Have you ever bought an album that caught you off guard with its sheer awesomeness? I had this experience recently. A few weeks ago I bought The Heist by Macklemore and Ryan Lewis. I had heard the three singles on the radio and loved them all so it seemed like a no-brainer that the rest of the album would be great. What I hadn't anticipated was how hard it would hit home, how it would find its way straight into the deepest recesses of my heart and bring up feelings I wasn't even aware I still had. It was a slow progression until it wasn't.
It all started with Thrift Shop [this is unedited if you don't want your kiddos picking up the F-bomb]:
If you've listened to Top 40 radio at all the past few months you have heard it about a million times. It is currently Noah's favorite song. Being a family that hits up thrift stores regularly this is right up our alley. You can't deny the song is catchy and fun. Macklemore had my partial attention.
Then I heard Same Love on the radio and cried:
Then I saw the video and cried some more. The lyrics are beautiful and the video stunning. Equal rights is something both my husband and I are passionate about. So much so that it has translated to our oldest son. I arrived home the night of the big vote by the Minnesota Senate to yells of "we won!" and a huge hug from my seven year old. I can't even tell you how much joy filled my heart.
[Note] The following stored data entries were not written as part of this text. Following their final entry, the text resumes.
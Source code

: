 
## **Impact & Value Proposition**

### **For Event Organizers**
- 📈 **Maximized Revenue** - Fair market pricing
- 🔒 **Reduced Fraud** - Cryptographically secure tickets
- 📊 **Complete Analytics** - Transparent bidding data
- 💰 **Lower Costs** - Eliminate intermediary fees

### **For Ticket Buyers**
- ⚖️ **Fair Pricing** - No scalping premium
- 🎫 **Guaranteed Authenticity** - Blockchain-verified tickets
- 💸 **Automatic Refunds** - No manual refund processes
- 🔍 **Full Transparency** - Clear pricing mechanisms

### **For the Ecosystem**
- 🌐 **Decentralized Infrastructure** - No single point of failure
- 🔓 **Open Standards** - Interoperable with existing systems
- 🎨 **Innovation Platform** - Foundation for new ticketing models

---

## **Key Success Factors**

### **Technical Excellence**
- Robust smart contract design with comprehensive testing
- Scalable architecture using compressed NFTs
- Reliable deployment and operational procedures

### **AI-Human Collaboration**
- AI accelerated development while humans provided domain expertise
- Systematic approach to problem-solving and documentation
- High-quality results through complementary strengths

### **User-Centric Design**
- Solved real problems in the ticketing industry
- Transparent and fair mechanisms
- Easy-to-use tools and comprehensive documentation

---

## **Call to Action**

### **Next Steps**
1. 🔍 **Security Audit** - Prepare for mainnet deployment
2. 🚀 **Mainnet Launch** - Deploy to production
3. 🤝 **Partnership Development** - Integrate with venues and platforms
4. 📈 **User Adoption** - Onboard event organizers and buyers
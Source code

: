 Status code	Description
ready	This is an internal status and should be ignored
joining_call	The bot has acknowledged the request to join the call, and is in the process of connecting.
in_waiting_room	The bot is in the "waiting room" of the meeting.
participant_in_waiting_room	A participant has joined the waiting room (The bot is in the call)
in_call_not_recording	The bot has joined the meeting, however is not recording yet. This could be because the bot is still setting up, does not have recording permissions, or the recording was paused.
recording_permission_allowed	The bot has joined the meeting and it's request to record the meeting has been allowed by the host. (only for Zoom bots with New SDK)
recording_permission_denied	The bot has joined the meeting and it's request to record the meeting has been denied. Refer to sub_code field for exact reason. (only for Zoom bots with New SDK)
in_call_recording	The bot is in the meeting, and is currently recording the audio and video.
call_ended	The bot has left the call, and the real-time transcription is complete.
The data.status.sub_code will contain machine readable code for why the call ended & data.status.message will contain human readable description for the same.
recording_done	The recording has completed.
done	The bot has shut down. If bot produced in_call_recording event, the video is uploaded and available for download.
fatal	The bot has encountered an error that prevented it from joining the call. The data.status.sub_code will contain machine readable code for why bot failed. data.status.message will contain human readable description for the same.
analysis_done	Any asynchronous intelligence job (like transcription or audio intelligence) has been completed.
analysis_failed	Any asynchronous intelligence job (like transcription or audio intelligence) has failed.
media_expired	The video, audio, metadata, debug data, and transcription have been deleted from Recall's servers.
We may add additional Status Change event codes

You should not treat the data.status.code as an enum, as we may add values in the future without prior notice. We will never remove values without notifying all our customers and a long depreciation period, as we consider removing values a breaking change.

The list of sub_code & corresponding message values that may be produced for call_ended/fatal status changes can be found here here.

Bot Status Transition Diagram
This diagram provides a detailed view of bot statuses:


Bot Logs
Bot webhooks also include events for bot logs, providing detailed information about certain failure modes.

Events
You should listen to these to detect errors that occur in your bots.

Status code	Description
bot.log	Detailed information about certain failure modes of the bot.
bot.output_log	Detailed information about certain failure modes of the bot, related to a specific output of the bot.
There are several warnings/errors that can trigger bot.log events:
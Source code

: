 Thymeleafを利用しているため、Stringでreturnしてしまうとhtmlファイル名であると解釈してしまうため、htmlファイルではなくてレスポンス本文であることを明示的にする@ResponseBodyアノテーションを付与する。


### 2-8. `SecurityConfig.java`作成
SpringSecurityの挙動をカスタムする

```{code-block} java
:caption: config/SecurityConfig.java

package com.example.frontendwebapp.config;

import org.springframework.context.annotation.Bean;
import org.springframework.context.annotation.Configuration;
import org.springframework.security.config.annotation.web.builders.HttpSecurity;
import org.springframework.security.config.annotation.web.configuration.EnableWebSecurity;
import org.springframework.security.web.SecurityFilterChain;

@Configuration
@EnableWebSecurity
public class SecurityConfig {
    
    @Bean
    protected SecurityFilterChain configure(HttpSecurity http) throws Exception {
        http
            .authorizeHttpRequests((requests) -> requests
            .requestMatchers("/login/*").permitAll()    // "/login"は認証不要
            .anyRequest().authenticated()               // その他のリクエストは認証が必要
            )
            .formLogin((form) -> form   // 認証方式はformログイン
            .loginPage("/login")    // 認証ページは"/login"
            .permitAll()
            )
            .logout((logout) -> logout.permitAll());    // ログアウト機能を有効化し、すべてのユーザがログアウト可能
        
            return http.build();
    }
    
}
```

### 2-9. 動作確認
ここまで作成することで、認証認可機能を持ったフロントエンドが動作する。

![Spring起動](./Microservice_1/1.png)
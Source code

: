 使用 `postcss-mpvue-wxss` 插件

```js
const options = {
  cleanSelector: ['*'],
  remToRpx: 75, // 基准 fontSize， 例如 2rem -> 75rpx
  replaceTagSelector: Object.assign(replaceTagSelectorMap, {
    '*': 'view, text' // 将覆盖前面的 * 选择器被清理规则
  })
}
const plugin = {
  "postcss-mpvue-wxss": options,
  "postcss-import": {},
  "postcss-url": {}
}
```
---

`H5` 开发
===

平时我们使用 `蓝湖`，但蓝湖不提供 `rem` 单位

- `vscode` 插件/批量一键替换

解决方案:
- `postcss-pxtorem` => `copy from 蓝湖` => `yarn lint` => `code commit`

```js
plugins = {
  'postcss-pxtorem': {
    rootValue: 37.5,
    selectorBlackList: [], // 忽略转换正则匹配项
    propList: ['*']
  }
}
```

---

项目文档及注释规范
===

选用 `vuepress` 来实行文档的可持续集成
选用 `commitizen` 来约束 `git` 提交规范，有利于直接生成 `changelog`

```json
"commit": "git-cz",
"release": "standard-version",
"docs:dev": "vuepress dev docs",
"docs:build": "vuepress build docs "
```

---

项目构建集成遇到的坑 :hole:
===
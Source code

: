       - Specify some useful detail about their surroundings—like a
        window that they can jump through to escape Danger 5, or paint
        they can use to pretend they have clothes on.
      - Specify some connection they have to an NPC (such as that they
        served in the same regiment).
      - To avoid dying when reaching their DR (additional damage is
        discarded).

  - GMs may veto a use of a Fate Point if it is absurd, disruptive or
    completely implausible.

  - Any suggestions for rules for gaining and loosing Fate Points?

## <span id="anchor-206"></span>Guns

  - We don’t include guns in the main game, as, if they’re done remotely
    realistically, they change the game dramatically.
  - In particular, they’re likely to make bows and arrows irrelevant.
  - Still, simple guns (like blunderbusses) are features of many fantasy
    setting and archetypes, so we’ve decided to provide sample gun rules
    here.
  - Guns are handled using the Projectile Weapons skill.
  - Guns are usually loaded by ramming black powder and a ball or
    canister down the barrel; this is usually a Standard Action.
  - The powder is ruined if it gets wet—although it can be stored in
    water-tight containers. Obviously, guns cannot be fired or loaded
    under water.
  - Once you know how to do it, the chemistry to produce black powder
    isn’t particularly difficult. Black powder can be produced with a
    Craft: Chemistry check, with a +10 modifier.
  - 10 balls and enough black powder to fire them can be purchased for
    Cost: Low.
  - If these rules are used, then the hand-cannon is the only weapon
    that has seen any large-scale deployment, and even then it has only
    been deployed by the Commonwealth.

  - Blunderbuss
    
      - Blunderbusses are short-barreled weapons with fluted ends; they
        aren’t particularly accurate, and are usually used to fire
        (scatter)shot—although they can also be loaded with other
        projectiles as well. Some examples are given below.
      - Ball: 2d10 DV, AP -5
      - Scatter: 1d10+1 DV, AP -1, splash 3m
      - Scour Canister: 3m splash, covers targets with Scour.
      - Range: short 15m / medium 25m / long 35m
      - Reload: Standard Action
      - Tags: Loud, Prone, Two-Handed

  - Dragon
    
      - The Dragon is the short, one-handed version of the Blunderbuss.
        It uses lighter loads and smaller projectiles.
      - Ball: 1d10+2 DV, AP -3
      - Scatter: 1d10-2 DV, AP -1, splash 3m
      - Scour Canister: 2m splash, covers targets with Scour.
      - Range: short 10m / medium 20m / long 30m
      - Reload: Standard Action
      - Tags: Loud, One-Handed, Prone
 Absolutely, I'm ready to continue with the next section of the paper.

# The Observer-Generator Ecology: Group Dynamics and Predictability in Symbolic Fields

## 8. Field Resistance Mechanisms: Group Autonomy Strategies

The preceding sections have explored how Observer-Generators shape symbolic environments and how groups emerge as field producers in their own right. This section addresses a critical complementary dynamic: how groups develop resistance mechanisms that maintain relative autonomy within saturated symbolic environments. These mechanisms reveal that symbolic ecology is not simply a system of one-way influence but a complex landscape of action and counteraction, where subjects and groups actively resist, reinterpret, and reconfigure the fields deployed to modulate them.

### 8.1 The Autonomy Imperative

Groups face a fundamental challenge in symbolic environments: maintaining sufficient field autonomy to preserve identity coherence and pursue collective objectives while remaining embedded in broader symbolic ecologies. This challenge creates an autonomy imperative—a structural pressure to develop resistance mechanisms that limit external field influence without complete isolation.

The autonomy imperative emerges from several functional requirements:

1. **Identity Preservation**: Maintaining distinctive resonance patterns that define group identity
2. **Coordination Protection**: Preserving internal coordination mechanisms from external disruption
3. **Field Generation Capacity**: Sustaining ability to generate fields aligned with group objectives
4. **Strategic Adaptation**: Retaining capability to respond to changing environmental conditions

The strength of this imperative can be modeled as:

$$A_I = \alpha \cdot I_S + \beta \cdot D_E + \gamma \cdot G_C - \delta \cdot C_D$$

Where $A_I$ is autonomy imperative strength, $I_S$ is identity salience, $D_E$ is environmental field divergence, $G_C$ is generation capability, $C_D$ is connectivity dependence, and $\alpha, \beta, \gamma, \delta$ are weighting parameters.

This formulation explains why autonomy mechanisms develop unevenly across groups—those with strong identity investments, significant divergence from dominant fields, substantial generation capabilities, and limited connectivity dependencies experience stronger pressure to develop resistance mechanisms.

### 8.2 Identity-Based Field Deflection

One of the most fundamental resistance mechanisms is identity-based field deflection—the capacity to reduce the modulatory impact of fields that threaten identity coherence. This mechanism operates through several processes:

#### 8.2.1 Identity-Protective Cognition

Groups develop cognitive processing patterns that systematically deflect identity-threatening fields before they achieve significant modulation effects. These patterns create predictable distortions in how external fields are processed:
There are so many good lyrics in this song but the one that always sticks out to me is this:
"When kids are walking around the hallway plagued by a pain in their heart
A world so hateful some would rather die than be who they are"
We talk a lot in our society about kids bullying kids, but I think that adults need to take a look in the mirror as well. Our children mimic us more than we know, so one of the best ways to lead is by example. Not only preaching love and acceptance to our children, but practicing it as well, even when we don't think they're watching. Because our kids are always watching us [I get called out on every wedgie I pick]. No kid should be made to feel that suicide is a better option than being openly gay.
All right Macklemore, straight to my heart, good on ya. What else you got?
The third single is my summer jam Can't Hold Us:
It's impossible to listen to this song and not dance. We sing along to that bad boy in the minivan on the regular. "We came here to live life like nobody was watchin'." The driving dance moves I have for this song are pretty epic.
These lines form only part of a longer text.